> WORK ORDER: Only a number is wanted: how many lines in the records below contain "first"?

━━━ GIVEN RECORDS ━━━

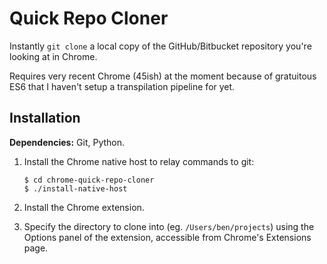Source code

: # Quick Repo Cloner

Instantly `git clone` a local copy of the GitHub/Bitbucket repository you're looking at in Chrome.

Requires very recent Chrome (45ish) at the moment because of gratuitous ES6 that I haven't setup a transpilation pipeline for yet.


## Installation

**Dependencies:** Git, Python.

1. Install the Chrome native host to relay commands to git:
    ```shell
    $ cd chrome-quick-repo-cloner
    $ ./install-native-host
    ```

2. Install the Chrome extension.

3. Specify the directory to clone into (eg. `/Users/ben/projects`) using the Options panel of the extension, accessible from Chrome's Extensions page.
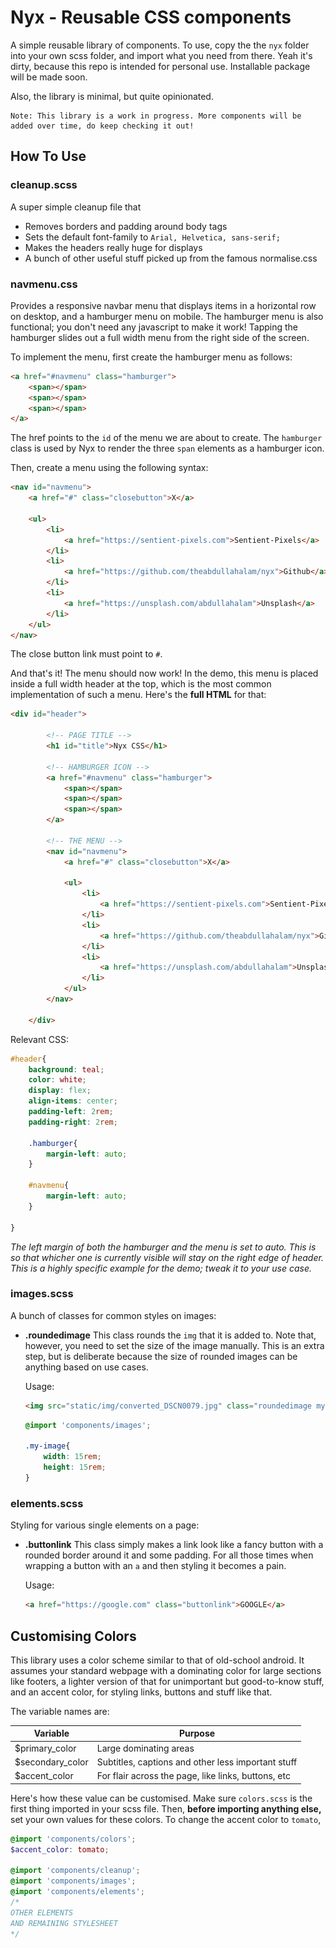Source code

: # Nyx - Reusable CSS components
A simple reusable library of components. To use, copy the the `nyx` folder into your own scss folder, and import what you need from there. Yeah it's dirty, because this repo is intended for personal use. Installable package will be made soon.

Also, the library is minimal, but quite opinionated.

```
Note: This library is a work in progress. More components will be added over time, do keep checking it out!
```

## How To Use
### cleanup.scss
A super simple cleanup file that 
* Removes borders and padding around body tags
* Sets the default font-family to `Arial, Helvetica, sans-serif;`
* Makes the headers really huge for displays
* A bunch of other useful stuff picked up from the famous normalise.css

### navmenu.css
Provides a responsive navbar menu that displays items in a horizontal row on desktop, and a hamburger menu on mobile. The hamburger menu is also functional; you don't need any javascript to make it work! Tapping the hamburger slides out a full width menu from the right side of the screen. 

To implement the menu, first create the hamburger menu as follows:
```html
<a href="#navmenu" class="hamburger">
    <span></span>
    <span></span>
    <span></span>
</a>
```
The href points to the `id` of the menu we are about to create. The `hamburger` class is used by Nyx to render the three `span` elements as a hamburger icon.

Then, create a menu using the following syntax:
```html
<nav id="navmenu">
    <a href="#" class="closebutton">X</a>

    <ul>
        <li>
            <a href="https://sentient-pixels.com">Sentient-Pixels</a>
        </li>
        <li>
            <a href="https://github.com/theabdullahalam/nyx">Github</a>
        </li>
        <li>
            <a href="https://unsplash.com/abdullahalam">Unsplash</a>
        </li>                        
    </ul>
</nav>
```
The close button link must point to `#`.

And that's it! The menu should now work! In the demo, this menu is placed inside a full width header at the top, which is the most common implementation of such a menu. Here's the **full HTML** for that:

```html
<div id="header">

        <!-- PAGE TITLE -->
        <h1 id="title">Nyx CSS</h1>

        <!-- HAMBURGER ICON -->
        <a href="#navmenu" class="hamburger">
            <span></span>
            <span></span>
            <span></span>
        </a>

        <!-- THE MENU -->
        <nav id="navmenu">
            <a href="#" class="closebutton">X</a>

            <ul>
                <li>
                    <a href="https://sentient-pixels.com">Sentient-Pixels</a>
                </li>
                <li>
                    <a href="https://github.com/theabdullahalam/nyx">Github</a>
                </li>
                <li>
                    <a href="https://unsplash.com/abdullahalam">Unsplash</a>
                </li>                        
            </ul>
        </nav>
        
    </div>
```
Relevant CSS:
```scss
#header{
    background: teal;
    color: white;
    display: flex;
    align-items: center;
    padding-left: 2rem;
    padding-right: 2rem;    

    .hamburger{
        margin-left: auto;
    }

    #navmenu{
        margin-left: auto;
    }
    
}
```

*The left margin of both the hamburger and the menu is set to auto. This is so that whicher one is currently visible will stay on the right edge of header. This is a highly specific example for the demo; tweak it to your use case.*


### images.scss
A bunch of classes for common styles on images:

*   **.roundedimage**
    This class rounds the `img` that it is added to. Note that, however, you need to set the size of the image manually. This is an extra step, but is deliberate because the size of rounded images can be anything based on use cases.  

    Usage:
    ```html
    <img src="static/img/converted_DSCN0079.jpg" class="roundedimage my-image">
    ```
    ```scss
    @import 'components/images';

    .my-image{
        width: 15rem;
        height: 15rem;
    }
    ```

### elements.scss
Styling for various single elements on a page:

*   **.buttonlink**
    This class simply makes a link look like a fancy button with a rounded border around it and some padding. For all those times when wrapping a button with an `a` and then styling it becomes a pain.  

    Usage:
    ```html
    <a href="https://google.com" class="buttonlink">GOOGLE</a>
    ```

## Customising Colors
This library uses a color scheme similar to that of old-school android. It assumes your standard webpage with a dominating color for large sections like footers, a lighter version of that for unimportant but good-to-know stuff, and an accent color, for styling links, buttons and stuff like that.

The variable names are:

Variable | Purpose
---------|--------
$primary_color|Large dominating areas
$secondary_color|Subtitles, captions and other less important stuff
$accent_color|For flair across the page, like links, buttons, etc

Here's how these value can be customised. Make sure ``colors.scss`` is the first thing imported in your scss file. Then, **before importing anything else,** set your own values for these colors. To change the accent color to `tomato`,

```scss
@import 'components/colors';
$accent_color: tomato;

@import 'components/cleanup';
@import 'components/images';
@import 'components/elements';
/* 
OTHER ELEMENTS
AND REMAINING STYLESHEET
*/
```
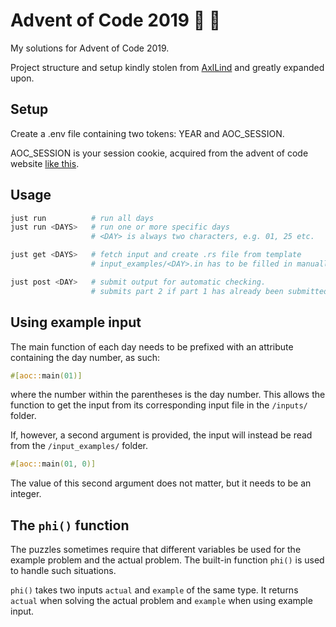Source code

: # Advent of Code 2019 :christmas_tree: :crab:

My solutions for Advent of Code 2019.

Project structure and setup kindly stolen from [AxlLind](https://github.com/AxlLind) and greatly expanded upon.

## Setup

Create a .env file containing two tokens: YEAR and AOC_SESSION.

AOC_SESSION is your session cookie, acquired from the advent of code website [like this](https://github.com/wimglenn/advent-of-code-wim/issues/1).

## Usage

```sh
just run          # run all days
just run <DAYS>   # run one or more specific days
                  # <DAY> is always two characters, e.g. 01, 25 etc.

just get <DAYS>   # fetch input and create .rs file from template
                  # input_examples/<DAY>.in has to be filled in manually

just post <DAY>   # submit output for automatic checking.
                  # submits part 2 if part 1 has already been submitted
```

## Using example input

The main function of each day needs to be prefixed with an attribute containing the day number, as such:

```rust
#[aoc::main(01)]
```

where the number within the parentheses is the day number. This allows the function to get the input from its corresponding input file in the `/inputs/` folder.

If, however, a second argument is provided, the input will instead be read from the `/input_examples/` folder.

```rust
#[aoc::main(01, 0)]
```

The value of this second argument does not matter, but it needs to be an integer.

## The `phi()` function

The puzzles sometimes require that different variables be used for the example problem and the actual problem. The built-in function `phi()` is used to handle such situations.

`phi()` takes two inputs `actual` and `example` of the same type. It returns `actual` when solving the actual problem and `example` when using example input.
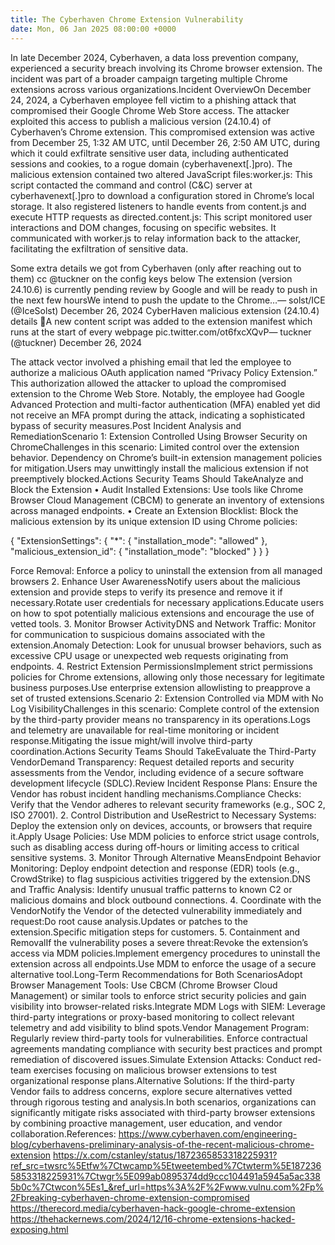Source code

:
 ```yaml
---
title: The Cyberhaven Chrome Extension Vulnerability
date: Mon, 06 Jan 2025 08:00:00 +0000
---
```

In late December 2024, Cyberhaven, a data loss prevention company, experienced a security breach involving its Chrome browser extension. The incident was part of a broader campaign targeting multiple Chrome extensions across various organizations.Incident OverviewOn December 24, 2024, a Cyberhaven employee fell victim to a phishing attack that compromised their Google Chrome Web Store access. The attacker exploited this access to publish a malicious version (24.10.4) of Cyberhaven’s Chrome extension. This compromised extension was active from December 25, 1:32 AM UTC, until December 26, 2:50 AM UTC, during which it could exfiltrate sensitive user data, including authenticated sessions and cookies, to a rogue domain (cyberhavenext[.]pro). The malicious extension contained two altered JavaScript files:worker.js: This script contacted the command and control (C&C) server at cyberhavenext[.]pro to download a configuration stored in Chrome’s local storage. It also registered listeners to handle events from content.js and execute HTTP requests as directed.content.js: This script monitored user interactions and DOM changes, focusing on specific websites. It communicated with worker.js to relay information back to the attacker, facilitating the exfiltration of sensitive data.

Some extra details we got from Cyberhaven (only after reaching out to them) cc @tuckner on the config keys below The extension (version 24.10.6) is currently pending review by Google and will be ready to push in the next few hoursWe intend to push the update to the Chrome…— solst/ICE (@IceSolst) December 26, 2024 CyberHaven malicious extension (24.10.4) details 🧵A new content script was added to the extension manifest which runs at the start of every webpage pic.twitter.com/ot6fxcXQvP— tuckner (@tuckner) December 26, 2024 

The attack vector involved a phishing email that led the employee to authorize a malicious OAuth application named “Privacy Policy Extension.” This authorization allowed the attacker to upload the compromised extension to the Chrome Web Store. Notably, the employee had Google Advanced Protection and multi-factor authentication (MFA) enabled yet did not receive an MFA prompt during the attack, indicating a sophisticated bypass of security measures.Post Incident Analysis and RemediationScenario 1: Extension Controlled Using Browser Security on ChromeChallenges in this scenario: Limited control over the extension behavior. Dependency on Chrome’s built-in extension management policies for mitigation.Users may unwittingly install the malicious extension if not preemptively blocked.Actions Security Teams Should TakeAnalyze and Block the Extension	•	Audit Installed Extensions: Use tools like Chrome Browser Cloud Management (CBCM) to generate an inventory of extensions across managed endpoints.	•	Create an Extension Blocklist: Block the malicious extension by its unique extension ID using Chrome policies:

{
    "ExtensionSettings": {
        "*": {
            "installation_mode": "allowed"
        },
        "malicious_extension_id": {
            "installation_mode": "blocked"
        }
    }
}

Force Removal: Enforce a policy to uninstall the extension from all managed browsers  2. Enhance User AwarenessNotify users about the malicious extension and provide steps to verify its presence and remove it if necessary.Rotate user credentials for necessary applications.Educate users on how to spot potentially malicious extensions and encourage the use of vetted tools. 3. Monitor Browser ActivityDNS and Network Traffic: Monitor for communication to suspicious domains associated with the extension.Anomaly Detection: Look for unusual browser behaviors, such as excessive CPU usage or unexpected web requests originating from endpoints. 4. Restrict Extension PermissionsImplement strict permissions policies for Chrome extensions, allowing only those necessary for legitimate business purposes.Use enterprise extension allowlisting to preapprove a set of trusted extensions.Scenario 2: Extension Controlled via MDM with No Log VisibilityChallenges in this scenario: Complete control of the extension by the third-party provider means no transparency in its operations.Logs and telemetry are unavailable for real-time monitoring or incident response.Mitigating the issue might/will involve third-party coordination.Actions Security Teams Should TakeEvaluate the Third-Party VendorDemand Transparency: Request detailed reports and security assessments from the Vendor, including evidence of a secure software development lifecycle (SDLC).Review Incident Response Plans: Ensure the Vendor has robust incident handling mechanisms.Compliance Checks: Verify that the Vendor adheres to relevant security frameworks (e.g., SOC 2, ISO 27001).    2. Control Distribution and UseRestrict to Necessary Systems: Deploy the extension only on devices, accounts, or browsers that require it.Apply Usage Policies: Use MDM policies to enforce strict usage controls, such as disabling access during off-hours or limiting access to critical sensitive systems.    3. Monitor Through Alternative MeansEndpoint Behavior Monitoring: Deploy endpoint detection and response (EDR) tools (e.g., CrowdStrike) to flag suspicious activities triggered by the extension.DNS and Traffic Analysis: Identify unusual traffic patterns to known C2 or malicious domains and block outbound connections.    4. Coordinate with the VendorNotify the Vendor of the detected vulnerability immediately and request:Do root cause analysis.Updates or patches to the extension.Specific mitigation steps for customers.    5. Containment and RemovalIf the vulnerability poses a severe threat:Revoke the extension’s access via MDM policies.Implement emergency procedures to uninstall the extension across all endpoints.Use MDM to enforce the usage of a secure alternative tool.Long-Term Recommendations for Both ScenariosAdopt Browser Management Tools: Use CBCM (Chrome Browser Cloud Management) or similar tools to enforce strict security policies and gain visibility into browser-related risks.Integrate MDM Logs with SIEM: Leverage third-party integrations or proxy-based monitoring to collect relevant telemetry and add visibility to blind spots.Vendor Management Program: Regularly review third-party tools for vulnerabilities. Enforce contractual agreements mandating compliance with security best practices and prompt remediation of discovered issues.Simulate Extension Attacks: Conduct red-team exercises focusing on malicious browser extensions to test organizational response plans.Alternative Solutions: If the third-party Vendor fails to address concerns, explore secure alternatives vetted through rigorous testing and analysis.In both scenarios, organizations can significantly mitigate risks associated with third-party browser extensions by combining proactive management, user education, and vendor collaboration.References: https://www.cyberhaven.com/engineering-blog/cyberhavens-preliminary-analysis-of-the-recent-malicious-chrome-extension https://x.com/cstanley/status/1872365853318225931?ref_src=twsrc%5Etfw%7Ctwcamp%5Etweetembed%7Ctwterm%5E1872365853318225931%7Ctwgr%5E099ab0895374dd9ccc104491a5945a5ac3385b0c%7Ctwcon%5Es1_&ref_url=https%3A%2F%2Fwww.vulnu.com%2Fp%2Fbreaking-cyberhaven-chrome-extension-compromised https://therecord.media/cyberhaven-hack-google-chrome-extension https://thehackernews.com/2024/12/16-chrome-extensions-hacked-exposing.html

━━━

> RESULT OF THIS EXERCISE: 2